McConnell has yet to weigh in on the updated spending bill.
Sen. Chuck Grassley, one of the senior Republicans in the Senate who represents agriculture-heavy Iowa, called the original bill “hogwash” and said Democrats should be “ashamed for leaving our farmers in the lurch.”
Democrats had criticized the loan program for farmers as a political slush fund with concerns over how money was being dolled out and whether politics was playing a role in what states saw more money.
The impasse led the House to press pause for several hours before taking up the legislation, allowing time for Treasury Secretary Steven Mnuchin and House Speaker Nancy Pelosi to continue hammering out a compromise. The talks led to a bipartisan solution, adding $8 billion in increased spending on food-assistance programs and billions for the Commodity Credit Corporation, a borrowing program for farmers that has been utilized frequently due to the president’s policies on trade and the pandemic’s impacts on agriculture.
The two additions marked the only large pandemic-related relief in the bill. While pressure has mounted for Congress to pass more COVID-19 relief, lawmakers appear unlikely to take up any other stimulus package ahead of the election, especially as partisan bickering has reached new levels over the Supreme Court nomination fight.
Lawmakers in both parties, while happy in likely averting a shutdown next week, noted Tuesday evening that passing this bill, called a continuing resolution or CR, and keeping spending levels the same was a failure. They acknowledged that both sides are responsible to Americans in negotiating out spending for the federal government and had failed to do so.

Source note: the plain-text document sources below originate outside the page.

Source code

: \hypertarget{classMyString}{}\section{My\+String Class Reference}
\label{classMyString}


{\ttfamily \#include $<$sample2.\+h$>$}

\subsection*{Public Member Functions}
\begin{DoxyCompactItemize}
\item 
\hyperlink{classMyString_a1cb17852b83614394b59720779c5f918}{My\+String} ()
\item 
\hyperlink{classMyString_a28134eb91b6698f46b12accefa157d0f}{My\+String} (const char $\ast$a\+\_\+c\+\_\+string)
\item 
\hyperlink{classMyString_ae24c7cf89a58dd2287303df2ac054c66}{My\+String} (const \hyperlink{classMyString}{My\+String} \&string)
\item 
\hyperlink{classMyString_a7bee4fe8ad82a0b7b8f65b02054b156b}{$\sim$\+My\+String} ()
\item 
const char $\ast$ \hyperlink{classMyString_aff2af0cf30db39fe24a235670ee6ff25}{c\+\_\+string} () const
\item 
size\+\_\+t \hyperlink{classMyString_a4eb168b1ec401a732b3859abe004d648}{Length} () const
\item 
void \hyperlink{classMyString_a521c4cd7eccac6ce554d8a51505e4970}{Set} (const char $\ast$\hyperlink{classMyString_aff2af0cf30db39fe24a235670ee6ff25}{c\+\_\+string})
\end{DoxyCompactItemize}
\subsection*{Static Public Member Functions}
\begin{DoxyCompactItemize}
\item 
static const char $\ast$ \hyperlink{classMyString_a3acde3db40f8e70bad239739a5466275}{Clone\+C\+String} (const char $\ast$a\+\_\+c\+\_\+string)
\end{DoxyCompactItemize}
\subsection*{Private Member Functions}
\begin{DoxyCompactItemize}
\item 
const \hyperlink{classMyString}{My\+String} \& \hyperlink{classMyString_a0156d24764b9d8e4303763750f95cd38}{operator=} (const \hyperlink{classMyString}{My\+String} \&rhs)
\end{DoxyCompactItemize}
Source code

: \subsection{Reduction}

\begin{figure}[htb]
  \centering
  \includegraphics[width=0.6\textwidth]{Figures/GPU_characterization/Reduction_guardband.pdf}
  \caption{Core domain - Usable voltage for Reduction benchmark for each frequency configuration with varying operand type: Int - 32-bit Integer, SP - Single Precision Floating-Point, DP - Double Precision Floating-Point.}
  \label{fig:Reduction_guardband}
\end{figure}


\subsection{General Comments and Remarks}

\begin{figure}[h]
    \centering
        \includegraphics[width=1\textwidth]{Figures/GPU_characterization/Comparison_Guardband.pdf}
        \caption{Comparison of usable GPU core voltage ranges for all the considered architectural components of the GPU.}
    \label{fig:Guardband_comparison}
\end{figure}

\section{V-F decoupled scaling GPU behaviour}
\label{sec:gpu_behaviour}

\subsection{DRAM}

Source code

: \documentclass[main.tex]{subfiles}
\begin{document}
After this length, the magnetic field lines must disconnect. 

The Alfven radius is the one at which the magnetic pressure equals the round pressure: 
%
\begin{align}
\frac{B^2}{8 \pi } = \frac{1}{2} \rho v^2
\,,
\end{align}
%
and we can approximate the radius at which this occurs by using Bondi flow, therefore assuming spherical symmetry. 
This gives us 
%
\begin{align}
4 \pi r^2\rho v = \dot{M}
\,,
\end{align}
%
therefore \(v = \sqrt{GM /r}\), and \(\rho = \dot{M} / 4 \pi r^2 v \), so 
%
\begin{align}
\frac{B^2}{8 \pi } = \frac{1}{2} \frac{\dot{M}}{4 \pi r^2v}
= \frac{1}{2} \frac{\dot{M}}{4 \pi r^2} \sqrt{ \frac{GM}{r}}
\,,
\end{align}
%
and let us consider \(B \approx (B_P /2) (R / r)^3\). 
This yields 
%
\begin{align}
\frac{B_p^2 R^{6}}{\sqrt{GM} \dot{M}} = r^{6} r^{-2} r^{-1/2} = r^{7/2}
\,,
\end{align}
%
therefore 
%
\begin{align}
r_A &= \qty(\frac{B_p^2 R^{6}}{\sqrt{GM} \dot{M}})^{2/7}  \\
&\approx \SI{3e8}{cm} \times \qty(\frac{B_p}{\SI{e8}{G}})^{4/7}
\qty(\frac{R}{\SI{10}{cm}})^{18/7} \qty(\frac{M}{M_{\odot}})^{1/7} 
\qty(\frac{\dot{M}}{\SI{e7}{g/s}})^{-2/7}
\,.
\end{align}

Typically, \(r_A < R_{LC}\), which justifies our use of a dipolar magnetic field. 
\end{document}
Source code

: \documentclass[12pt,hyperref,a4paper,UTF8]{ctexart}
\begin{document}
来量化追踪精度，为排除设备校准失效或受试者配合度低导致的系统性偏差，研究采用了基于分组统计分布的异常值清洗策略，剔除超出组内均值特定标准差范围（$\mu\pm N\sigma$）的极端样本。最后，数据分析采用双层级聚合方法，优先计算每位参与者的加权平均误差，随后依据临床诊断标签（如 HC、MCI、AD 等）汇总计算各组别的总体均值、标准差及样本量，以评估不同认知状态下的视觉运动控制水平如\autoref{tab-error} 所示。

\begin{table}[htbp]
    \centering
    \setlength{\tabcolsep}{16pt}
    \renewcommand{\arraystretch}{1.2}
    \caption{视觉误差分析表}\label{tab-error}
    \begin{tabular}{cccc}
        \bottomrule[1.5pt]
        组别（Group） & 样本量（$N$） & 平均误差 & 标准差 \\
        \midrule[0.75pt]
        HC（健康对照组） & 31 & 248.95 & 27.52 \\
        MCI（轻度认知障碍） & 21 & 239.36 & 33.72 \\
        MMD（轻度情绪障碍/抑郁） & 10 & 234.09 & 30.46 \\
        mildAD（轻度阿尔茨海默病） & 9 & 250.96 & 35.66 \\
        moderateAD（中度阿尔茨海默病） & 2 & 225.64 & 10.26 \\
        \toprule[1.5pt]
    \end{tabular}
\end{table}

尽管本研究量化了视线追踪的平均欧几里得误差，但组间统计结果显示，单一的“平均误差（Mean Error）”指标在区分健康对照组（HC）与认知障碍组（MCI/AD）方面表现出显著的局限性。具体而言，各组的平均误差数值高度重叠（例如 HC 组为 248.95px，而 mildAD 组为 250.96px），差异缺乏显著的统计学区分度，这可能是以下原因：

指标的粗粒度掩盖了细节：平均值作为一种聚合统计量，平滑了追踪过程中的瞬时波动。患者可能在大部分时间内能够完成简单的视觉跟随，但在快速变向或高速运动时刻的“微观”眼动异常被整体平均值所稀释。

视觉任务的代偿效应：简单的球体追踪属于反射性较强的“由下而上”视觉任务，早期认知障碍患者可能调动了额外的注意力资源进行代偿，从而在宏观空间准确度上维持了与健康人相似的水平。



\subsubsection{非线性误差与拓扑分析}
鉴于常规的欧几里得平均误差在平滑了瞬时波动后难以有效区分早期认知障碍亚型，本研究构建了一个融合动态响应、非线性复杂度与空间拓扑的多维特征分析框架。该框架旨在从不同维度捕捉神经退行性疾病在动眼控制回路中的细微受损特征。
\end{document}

More: Coronavirus stimulus plans: What we know about the negotiations over relief
The last government shutdown from Dec. 2018 to Jan. 2019 was the longest on record, at 35 days long. Stemming from a standoff between Congress and the White House over funding for a wall along the southern U.S. border, it forced about 800,000 federal government workers to go on furloughs or without pay.
Trash piled up at national parks, air travel was disrupted and repairs on the Hubble Space Telescope were delayed. Even tax revenue decreased. The nonpartisan Congressional Budget Office estimated tax revenue was down $2 billion in 2019 because the IRS had halted some operations during the shutdown.
But a shutdown this year would have a ripple effect unlike those before it, experts said.
Sarah Binder, professor of political science at George Washington University and a Brookings Institution senior fellow, said it would be a “catastrophic blow” to have a shutdown in the middle of the pandemic, especially if workers at agencies like the Centers for Disease Control and Prevention and National Institutes of Health were furloughed.
But “nobody really wants to be blamed for the government shutdown,” especially so close to an election, she said.